What to produce
Print each entry in full, word for word, with no pictures in the result.

Data section
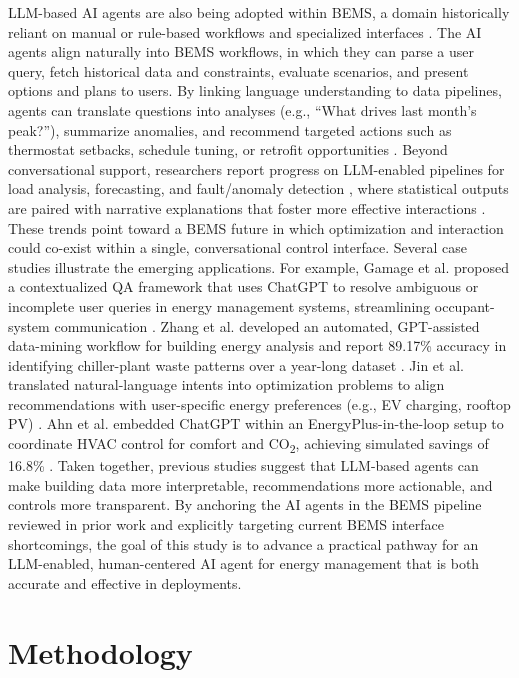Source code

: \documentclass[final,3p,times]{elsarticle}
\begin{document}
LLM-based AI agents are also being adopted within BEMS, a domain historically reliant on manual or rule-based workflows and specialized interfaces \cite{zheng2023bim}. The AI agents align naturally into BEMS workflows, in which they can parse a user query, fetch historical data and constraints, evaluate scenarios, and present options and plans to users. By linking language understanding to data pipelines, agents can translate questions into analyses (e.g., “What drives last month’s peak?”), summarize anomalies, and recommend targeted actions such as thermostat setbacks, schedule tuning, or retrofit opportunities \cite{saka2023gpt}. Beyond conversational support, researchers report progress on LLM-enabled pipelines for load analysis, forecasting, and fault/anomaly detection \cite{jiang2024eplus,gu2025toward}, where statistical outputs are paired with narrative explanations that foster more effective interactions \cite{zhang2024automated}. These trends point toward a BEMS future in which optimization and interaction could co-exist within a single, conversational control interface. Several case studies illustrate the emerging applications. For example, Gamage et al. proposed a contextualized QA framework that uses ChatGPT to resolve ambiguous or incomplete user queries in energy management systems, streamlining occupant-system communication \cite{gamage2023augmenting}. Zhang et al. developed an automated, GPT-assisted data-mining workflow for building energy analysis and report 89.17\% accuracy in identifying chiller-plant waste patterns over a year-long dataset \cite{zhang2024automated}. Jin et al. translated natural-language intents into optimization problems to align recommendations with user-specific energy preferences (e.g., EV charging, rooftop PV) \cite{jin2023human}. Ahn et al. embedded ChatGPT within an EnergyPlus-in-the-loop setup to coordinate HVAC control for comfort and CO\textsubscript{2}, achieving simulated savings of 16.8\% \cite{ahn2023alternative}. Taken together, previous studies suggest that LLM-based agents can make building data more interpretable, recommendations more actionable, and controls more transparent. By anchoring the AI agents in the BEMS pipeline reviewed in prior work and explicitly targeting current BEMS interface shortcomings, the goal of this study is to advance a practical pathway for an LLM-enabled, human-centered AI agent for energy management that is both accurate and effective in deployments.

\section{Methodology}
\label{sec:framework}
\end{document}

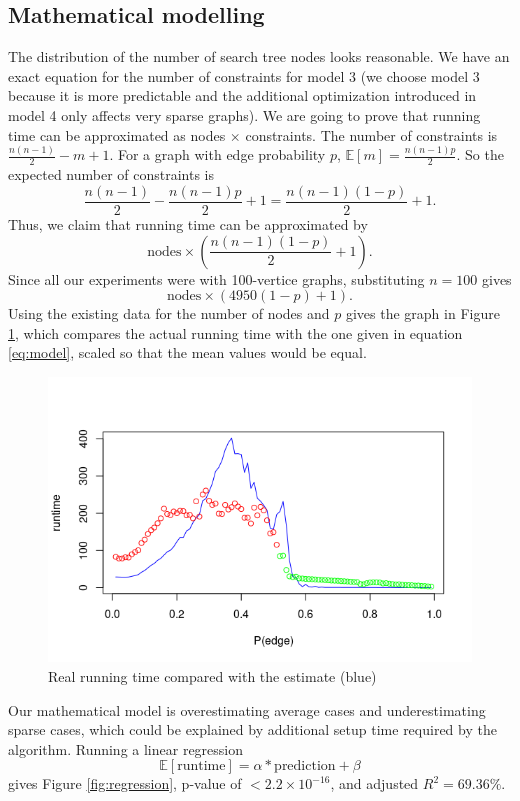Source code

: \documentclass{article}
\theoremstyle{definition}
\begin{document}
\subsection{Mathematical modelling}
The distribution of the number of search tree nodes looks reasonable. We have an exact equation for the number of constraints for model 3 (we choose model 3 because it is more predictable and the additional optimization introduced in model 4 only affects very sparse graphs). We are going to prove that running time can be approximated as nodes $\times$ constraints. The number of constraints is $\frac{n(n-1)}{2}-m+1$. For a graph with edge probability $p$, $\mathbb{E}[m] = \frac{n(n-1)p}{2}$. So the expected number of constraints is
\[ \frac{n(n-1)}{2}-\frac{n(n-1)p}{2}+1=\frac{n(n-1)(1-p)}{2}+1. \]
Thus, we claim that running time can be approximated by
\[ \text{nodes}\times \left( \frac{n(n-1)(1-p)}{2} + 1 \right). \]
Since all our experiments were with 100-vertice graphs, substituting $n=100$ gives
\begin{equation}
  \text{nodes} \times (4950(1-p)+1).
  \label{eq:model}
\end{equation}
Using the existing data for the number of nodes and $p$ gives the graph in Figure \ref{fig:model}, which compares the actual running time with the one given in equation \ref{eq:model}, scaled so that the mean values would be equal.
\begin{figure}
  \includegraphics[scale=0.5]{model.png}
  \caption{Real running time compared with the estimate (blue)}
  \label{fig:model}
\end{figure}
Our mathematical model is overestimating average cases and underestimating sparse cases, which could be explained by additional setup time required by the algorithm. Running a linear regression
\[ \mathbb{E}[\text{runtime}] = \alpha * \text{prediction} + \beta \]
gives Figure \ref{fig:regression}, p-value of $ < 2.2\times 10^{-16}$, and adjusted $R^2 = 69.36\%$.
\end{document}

Answer section
Source code

: \documentclass[final,3p,times]{elsarticle}
\begin{document}
LLM-based AI agents are also being adopted within BEMS, a domain historically reliant on manual or rule-based workflows and specialized interfaces \cite{zheng2023bim}. The AI agents align naturally into BEMS workflows, in which they can parse a user query, fetch historical data and constraints, evaluate scenarios, and present options and plans to users. By linking language understanding to data pipelines, agents can translate questions into analyses (e.g., “What drives last month’s peak?”), summarize anomalies, and recommend targeted actions such as thermostat setbacks, schedule tuning, or retrofit opportunities \cite{saka2023gpt}. Beyond conversational support, researchers report progress on LLM-enabled pipelines for load analysis, forecasting, and fault/anomaly detection \cite{jiang2024eplus,gu2025toward}, where statistical outputs are paired with narrative explanations that foster more effective interactions \cite{zhang2024automated}. These trends point toward a BEMS future in which optimization and interaction could co-exist within a single, conversational control interface. Several case studies illustrate the emerging applications. For example, Gamage et al. proposed a contextualized QA framework that uses ChatGPT to resolve ambiguous or incomplete user queries in energy management systems, streamlining occupant-system communication \cite{gamage2023augmenting}. Zhang et al. developed an automated, GPT-assisted data-mining workflow for building energy analysis and report 89.17\% accuracy in identifying chiller-plant waste patterns over a year-long dataset \cite{zhang2024automated}. Jin et al. translated natural-language intents into optimization problems to align recommendations with user-specific energy preferences (e.g., EV charging, rooftop PV) \cite{jin2023human}. Ahn et al. embedded ChatGPT within an EnergyPlus-in-the-loop setup to coordinate HVAC control for comfort and CO\textsubscript{2}, achieving simulated savings of 16.8\% \cite{ahn2023alternative}. Taken together, previous studies suggest that LLM-based agents can make building data more interpretable, recommendations more actionable, and controls more transparent. By anchoring the AI agents in the BEMS pipeline reviewed in prior work and explicitly targeting current BEMS interface shortcomings, the goal of this study is to advance a practical pathway for an LLM-enabled, human-centered AI agent for energy management that is both accurate and effective in deployments.

\section{Methodology}
\label{sec:framework}
\end{document}

Source code

: \documentclass{article}
\theoremstyle{definition}
\begin{document}
\subsection{Mathematical modelling}
The distribution of the number of search tree nodes looks reasonable. We have an exact equation for the number of constraints for model 3 (we choose model 3 because it is more predictable and the additional optimization introduced in model 4 only affects very sparse graphs). We are going to prove that running time can be approximated as nodes $\times$ constraints. The number of constraints is $\frac{n(n-1)}{2}-m+1$. For a graph with edge probability $p$, $\mathbb{E}[m] = \frac{n(n-1)p}{2}$. So the expected number of constraints is
\[ \frac{n(n-1)}{2}-\frac{n(n-1)p}{2}+1=\frac{n(n-1)(1-p)}{2}+1. \]
Thus, we claim that running time can be approximated by
\[ \text{nodes}\times \left( \frac{n(n-1)(1-p)}{2} + 1 \right). \]
Since all our experiments were with 100-vertice graphs, substituting $n=100$ gives
\begin{equation}
  \text{nodes} \times (4950(1-p)+1).
  \label{eq:model}
\end{equation}
Using the existing data for the number of nodes and $p$ gives the graph in Figure \ref{fig:model}, which compares the actual running time with the one given in equation \ref{eq:model}, scaled so that the mean values would be equal.
\begin{figure}
  \includegraphics[scale=0.5]{model.png}
  \caption{Real running time compared with the estimate (blue)}
  \label{fig:model}
\end{figure}
Our mathematical model is overestimating average cases and underestimating sparse cases, which could be explained by additional setup time required by the algorithm. Running a linear regression
\[ \mathbb{E}[\text{runtime}] = \alpha * \text{prediction} + \beta \]
gives Figure \ref{fig:regression}, p-value of $ < 2.2\times 10^{-16}$, and adjusted $R^2 = 69.36\%$.
\end{document}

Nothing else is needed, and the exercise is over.